Dataset records:
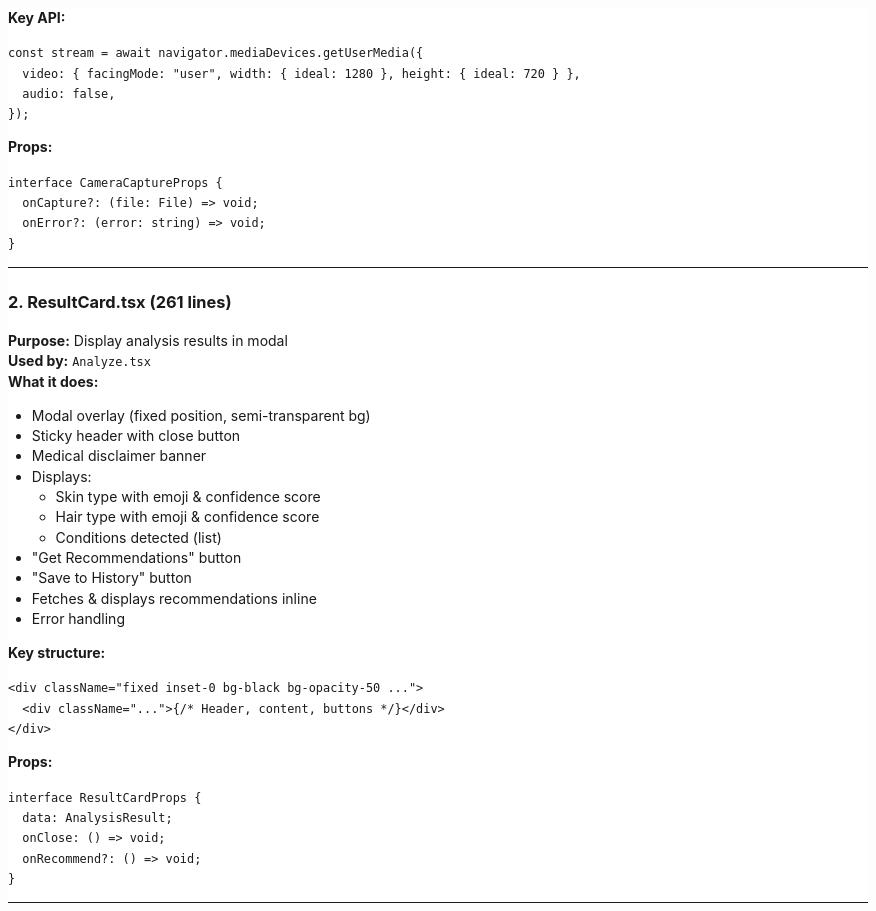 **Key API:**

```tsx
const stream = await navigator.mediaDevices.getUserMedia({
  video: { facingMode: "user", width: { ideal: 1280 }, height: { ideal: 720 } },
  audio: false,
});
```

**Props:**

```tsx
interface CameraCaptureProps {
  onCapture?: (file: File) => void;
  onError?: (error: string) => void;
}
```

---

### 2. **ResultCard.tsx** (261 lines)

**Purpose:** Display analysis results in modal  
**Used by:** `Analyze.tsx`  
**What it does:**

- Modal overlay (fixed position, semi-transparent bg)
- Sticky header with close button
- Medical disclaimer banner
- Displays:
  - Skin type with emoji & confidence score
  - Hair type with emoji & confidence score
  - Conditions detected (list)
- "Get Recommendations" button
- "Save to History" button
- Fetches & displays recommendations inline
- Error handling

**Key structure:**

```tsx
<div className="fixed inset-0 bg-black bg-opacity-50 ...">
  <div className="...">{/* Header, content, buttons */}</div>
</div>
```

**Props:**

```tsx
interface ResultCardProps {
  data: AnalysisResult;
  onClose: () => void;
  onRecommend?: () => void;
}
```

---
---
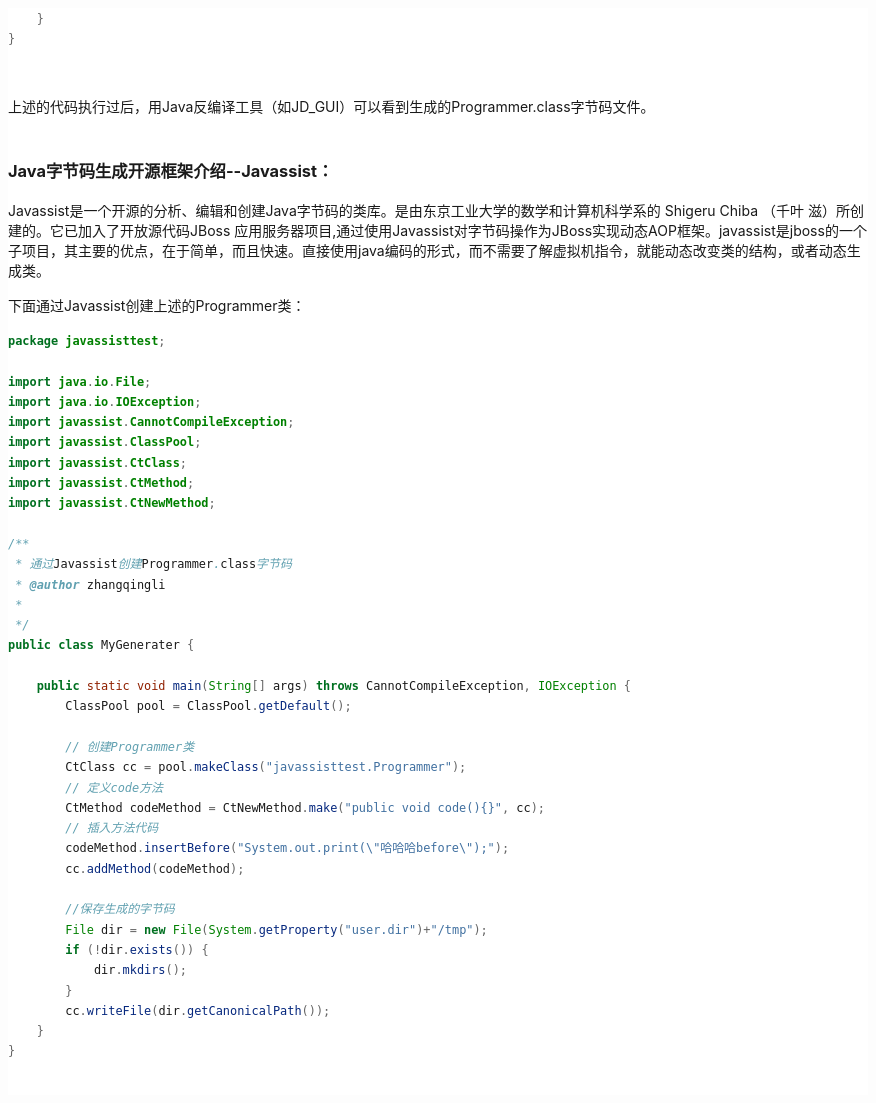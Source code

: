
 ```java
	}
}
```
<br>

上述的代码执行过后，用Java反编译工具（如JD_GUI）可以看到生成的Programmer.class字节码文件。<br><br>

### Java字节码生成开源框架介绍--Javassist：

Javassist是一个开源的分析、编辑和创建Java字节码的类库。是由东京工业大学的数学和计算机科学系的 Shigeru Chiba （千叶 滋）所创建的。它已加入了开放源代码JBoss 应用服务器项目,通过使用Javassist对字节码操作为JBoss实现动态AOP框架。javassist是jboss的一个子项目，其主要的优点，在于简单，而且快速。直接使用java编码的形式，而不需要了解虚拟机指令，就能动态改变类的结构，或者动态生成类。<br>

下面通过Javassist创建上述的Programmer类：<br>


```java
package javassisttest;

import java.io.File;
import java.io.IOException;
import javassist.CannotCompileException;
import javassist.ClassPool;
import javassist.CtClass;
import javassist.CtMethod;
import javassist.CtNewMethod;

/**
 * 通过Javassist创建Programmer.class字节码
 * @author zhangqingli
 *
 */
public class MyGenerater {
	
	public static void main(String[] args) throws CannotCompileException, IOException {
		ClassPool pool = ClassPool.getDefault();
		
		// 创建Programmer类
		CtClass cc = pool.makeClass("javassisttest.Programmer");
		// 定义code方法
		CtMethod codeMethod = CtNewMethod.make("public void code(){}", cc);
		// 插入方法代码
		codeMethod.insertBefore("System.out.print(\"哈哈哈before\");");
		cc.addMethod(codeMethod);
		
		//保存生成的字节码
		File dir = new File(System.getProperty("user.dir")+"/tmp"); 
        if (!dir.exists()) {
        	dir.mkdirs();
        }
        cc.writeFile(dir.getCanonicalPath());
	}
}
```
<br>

Assignment: Please find, in the entries above, every line where "CannotCompileException" occurs, and copy it.

Exercise answer:
import javassist.CannotCompileException;
	public static void main(String[] args) throws CannotCompileException, IOException {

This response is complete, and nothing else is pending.